ASSIGNMENT:
For the word "viewSomethingOn", return each line of the data in which it occurs.

SUPPLIED INFORMATION:
=====
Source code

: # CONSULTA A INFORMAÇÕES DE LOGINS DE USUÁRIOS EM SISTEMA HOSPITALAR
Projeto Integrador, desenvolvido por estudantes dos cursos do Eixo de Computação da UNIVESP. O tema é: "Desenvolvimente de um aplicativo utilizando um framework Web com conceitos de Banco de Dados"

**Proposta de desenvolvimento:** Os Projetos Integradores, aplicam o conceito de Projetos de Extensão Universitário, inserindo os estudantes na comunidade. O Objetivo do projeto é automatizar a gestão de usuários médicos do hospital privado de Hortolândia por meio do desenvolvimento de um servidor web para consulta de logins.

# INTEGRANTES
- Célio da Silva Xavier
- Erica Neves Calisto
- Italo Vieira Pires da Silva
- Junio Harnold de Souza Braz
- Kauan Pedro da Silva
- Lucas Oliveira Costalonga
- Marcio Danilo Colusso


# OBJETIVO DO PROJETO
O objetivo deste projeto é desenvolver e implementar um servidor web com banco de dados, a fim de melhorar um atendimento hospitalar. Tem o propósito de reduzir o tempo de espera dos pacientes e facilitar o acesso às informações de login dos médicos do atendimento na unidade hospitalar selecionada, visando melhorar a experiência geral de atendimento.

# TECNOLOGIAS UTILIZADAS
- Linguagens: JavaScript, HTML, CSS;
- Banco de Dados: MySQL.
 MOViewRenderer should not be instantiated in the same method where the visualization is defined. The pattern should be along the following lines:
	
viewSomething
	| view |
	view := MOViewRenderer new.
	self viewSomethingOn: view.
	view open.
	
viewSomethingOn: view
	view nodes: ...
=====
WRITTEN SOLUTION:
	self viewSomethingOn: view.
viewSomethingOn: view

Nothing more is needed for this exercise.